This is very helpful.  I can see that the new posts link is going to work for me just fine.  I guess you *can* teach an old dog new tricks. Woof.


----------



## hypnotiq (Oct 4, 2013)

Makai Guy said:


> The best way around this is to go to New Posts first thing upon arriving.   Then don't just click on a post to view it in the same window, returning to New Posts via the browser Back button.  You run the risk of timing out and the rebuild of the New Posts screen when you return to it having dropped off a bunch of earlier messages.
> 
> Instead, right-click (or whatever mechanism is appropriate for your computer and operating system) to open the post in a new window or tab.  When you're done, just close that window or tab and return to the New Posts screen in its original, unchanged, window or tab.



This is how I've always browsed forums. Its the best way.


----------



## MULTIZ321 (Oct 4, 2013)

csxjohn said:


> This is very helpful.  I can see that the new posts link is going to work for me just fine.  I guess you *can* teach an old dog new tricks. Woof.



Woof. Woof.  Me too.  I didn't know about this feature.

Thanks Doug.


Richard


----------



## pedro47 (Oct 4, 2013)

My new posts is working just fine for me. Now I just needs an another week of vacation.


----------



## Makai Guy (Oct 4, 2013)

Rent_Share said:


> Doug
> 
> There was a way a user could select the folders displayed when they selected new posts  -  I recall  a post that it was lost during the last upgrade
> 
> ...



That feature came from a third party add-on, which unfortunately seems to be only partially compatible since we updated to this version of our vBulletin BBS software.  While it still seems to honor the choices you made before the upgrade (at least it seems to for me), it no longer gives you the panel for you to make/edit your new post display choices. It's been a while since I checked for an update to the add-on, though ...


----------



## T_R_Oglodyte (Oct 4, 2013)

Makai Guy said:


> That feature came from a third party add-on, which unfortunately seems to be only partially compatible since we updated to this version of our vBulletin BBS software.  While it still seems to honor the choices you made before the upgrade (at least it seems to for me), it no longer gives you the panel for you to make/edit your new post display choices. It's been a while since I checked for an update to the add-on, though ...



I was wondering about that. I went in to review my choices when this thread came up, and I couldn't find them displayed anywhere.  But the old choices I made still seem to be invoked by the New Post script.


----------



## Larry (Oct 4, 2013)

Makai Guy said:


> 'New Posts' runs a search for all posts with a timestamp _since your previous login_.  There are a couple of considerations relating to this.
> 
> *Cookies*
> Note that your login information is maintained by a small file the bbs places on your computer called a "cookie".  If this cookie somehow becomes corrupted or gets out of sync, you may have trouble with New Posts.  See this post (actually written about a different cookie-related problem) for information on deleting/resetting your cookies from the bbs.
> ...



I followed all of the instructions to clear my cookies for TUG and got a confirmation that my cookies were cleared. I then waited about three hours and it's still not working.

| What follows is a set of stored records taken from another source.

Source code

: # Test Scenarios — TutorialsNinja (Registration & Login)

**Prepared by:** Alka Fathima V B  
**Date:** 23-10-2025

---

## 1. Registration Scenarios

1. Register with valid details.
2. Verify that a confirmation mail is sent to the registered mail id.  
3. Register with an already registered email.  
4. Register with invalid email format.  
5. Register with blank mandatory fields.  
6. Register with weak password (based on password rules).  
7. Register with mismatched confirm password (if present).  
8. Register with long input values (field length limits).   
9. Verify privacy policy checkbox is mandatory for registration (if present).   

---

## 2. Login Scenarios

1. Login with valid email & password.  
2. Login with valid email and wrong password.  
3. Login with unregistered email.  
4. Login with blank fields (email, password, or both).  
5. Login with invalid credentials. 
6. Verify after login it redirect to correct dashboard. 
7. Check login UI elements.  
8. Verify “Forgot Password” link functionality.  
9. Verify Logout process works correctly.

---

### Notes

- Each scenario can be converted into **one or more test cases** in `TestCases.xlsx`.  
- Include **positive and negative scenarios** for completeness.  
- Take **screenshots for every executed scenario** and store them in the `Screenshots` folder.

I clicked New posts and only got postings for the last 40 minutes. I have been using this feature for years and never had a problem. I will sign off and not sign on again for at least 24 hours and see what happens.


----------



## TUGBrian (Oct 4, 2013)

are you browsing the forum thru a PC or mobile device?

any chance you are logged in somewhere else?


----------



## Makai Guy (Oct 4, 2013)

Makai Guy said:


> It's been a while since I checked for an update to the add-on, though ...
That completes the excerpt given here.